_EXERCISE_: Check each line of the material. Copy those containing "real".

____________

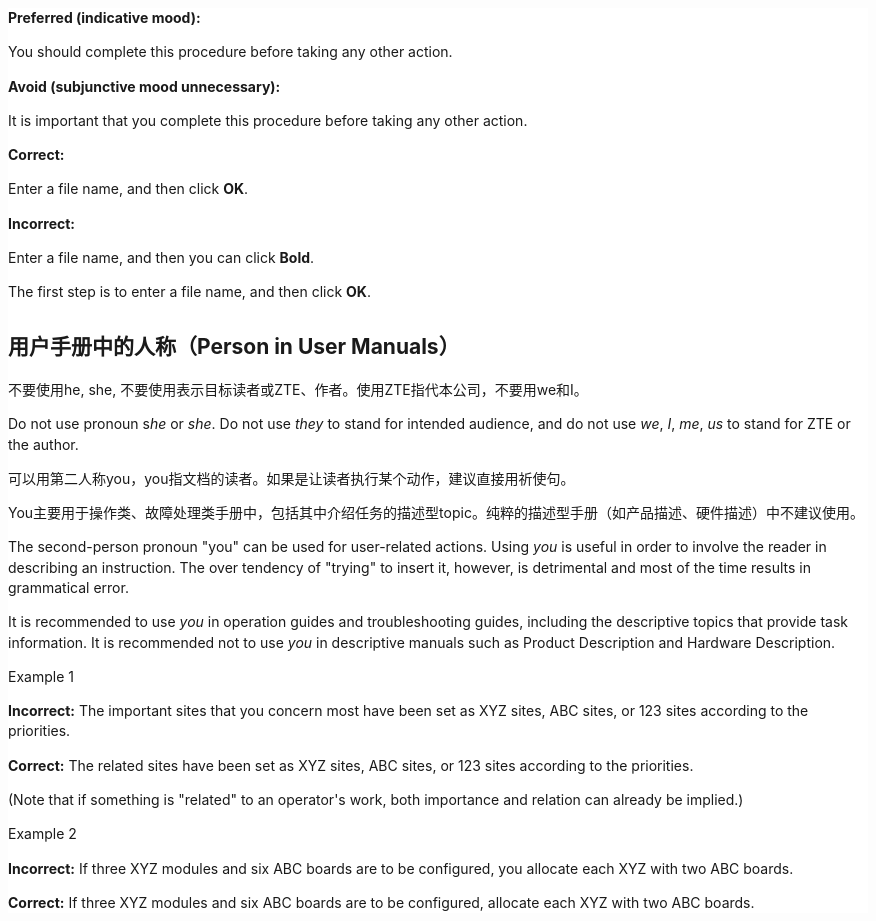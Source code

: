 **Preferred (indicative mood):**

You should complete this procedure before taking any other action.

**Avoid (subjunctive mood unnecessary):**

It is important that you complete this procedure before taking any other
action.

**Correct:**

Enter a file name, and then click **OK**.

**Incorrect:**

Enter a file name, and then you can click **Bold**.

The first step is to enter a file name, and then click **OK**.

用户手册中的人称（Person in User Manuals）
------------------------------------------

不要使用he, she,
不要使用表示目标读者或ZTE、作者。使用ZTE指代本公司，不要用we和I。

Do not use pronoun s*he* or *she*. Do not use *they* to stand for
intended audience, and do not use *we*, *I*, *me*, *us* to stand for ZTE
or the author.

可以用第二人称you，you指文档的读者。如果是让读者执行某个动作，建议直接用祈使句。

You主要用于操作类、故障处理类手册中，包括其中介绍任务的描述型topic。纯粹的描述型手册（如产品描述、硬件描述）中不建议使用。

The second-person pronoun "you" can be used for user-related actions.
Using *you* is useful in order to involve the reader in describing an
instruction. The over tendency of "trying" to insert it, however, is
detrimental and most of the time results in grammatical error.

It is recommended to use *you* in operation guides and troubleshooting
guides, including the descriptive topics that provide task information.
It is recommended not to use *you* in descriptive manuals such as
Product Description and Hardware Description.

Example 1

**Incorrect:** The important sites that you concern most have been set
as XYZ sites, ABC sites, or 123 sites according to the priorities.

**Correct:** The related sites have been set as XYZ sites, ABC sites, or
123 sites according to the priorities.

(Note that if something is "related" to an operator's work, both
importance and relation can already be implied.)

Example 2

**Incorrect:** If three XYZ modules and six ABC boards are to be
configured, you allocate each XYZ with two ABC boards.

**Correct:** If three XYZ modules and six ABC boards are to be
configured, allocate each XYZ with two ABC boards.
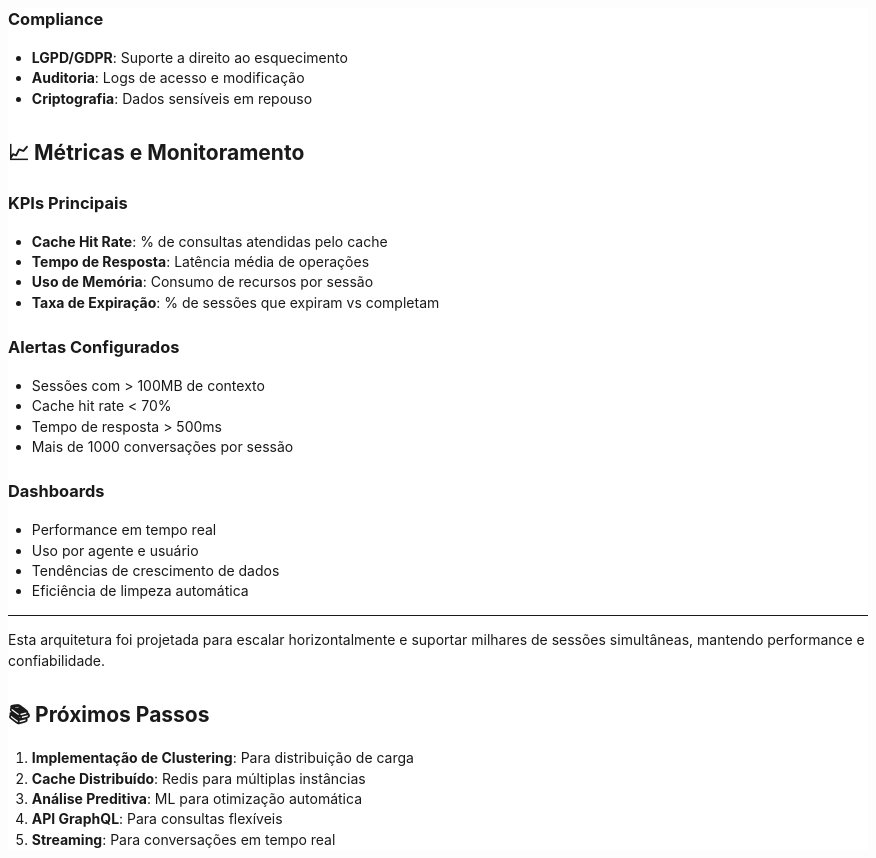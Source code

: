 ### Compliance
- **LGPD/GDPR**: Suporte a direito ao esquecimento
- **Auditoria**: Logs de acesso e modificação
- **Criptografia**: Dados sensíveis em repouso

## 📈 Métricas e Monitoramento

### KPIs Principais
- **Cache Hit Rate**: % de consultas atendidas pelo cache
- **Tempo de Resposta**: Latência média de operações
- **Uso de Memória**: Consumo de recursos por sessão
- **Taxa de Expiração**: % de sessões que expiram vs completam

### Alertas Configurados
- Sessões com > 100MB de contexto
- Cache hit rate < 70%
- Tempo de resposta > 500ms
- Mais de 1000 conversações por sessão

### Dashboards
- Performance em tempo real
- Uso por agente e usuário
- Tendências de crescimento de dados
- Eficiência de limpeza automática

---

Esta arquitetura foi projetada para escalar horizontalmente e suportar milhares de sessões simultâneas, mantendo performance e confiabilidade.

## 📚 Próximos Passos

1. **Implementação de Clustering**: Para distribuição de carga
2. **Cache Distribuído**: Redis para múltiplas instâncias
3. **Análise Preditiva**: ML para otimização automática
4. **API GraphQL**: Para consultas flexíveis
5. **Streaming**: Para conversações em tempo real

____________

_TASK SOLUTION_:
- Performance em tempo real
5. **Streaming**: Para conversações em tempo real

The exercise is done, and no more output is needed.